Lifting the Exponent Lemma

Lifting the exponent allows one to calculate the highest power of an integer that divides various numbers given certain information. It is extremely powerful and can sometimes "blow up" otherwise challenging problems.

Let $p$ refer to an odd prime.

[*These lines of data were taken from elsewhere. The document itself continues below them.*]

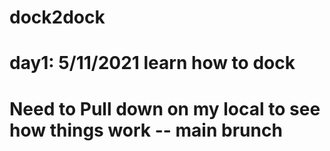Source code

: # dock2dock
# day1: 5/11/2021 learn how to dock
# Need to Pull down on my local to see how things work -- main brunch
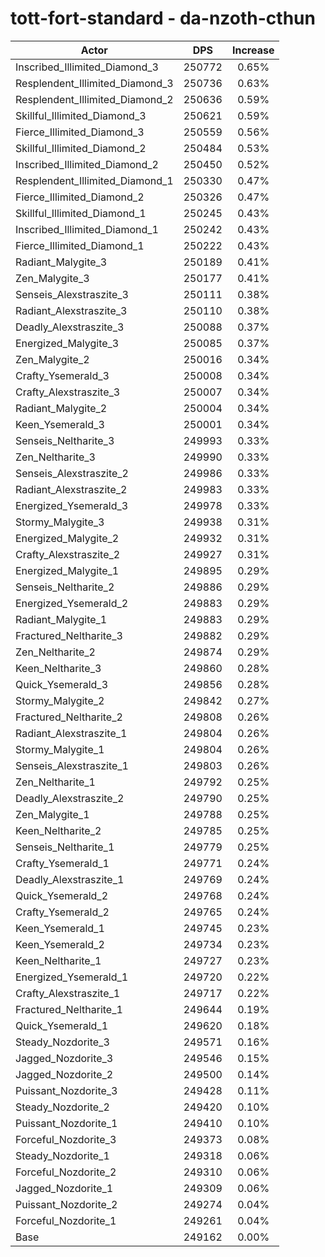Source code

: # tott-fort-standard - da-nzoth-cthun
| Actor | DPS | Increase |
|---|:---:|:---:|
|Inscribed_Illimited_Diamond_3|250772|0.65%|
|Resplendent_Illimited_Diamond_3|250736|0.63%|
|Resplendent_Illimited_Diamond_2|250636|0.59%|
|Skillful_Illimited_Diamond_3|250621|0.59%|
|Fierce_Illimited_Diamond_3|250559|0.56%|
|Skillful_Illimited_Diamond_2|250484|0.53%|
|Inscribed_Illimited_Diamond_2|250450|0.52%|
|Resplendent_Illimited_Diamond_1|250330|0.47%|
|Fierce_Illimited_Diamond_2|250326|0.47%|
|Skillful_Illimited_Diamond_1|250245|0.43%|
|Inscribed_Illimited_Diamond_1|250242|0.43%|
|Fierce_Illimited_Diamond_1|250222|0.43%|
|Radiant_Malygite_3|250189|0.41%|
|Zen_Malygite_3|250177|0.41%|
|Senseis_Alexstraszite_3|250111|0.38%|
|Radiant_Alexstraszite_3|250110|0.38%|
|Deadly_Alexstraszite_3|250088|0.37%|
|Energized_Malygite_3|250085|0.37%|
|Zen_Malygite_2|250016|0.34%|
|Crafty_Ysemerald_3|250008|0.34%|
|Crafty_Alexstraszite_3|250007|0.34%|
|Radiant_Malygite_2|250004|0.34%|
|Keen_Ysemerald_3|250001|0.34%|
|Senseis_Neltharite_3|249993|0.33%|
|Zen_Neltharite_3|249990|0.33%|
|Senseis_Alexstraszite_2|249986|0.33%|
|Radiant_Alexstraszite_2|249983|0.33%|
|Energized_Ysemerald_3|249978|0.33%|
|Stormy_Malygite_3|249938|0.31%|
|Energized_Malygite_2|249932|0.31%|
|Crafty_Alexstraszite_2|249927|0.31%|
|Energized_Malygite_1|249895|0.29%|
|Senseis_Neltharite_2|249886|0.29%|
|Energized_Ysemerald_2|249883|0.29%|
|Radiant_Malygite_1|249883|0.29%|
|Fractured_Neltharite_3|249882|0.29%|
|Zen_Neltharite_2|249874|0.29%|
|Keen_Neltharite_3|249860|0.28%|
|Quick_Ysemerald_3|249856|0.28%|
|Stormy_Malygite_2|249842|0.27%|
|Fractured_Neltharite_2|249808|0.26%|
|Radiant_Alexstraszite_1|249804|0.26%|
|Stormy_Malygite_1|249804|0.26%|
|Senseis_Alexstraszite_1|249803|0.26%|
|Zen_Neltharite_1|249792|0.25%|
|Deadly_Alexstraszite_2|249790|0.25%|
|Zen_Malygite_1|249788|0.25%|
|Keen_Neltharite_2|249785|0.25%|
|Senseis_Neltharite_1|249779|0.25%|
|Crafty_Ysemerald_1|249771|0.24%|
|Deadly_Alexstraszite_1|249769|0.24%|
|Quick_Ysemerald_2|249768|0.24%|
|Crafty_Ysemerald_2|249765|0.24%|
|Keen_Ysemerald_1|249745|0.23%|
|Keen_Ysemerald_2|249734|0.23%|
|Keen_Neltharite_1|249727|0.23%|
|Energized_Ysemerald_1|249720|0.22%|
|Crafty_Alexstraszite_1|249717|0.22%|
|Fractured_Neltharite_1|249644|0.19%|
|Quick_Ysemerald_1|249620|0.18%|
|Steady_Nozdorite_3|249571|0.16%|
|Jagged_Nozdorite_3|249546|0.15%|
|Jagged_Nozdorite_2|249500|0.14%|
|Puissant_Nozdorite_3|249428|0.11%|
|Steady_Nozdorite_2|249420|0.10%|
|Puissant_Nozdorite_1|249410|0.10%|
|Forceful_Nozdorite_3|249373|0.08%|
|Steady_Nozdorite_1|249318|0.06%|
|Forceful_Nozdorite_2|249310|0.06%|
|Jagged_Nozdorite_1|249309|0.06%|
|Puissant_Nozdorite_2|249274|0.04%|
|Forceful_Nozdorite_1|249261|0.04%|
|Base|249162|0.00%|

We can split up LTE into six identities (where $\nu_p(Z)$ represents the largest factor of $p$ that divides $Z$ ):

From (http://services.artofproblemsolving.com/download.php?id=YXR0YWNobWVudHMvYy82LzdjNTI1OGIyMmNjYmZkZGY4MDhhY2ViZTc3MGE1NDRmMzFhMTEzLnBkZg==&rn=TGlmdGluZyBUaGUgRXhwb25lbnQgTGVtbWEgLSBBbWlyIEhvc3NlaW4gUGFydmFyZGkgLSBWZXJzaW9uIDMucGRm):

$\nu_p(x^n-y^n)=\nu_p(x-y)+\nu_p(n)$ , if $p|x-y$ .

$\nu_2(x^n-y^n)=\nu_2(x-y)+\nu_2(n),$ if $4|x-y$ .

$\nu_2(x^n-y^n)=\nu_2(x-y)+\nu_2(x+y)+\nu_2(n)-1$ , if $2|x-y$ and $n$ is even.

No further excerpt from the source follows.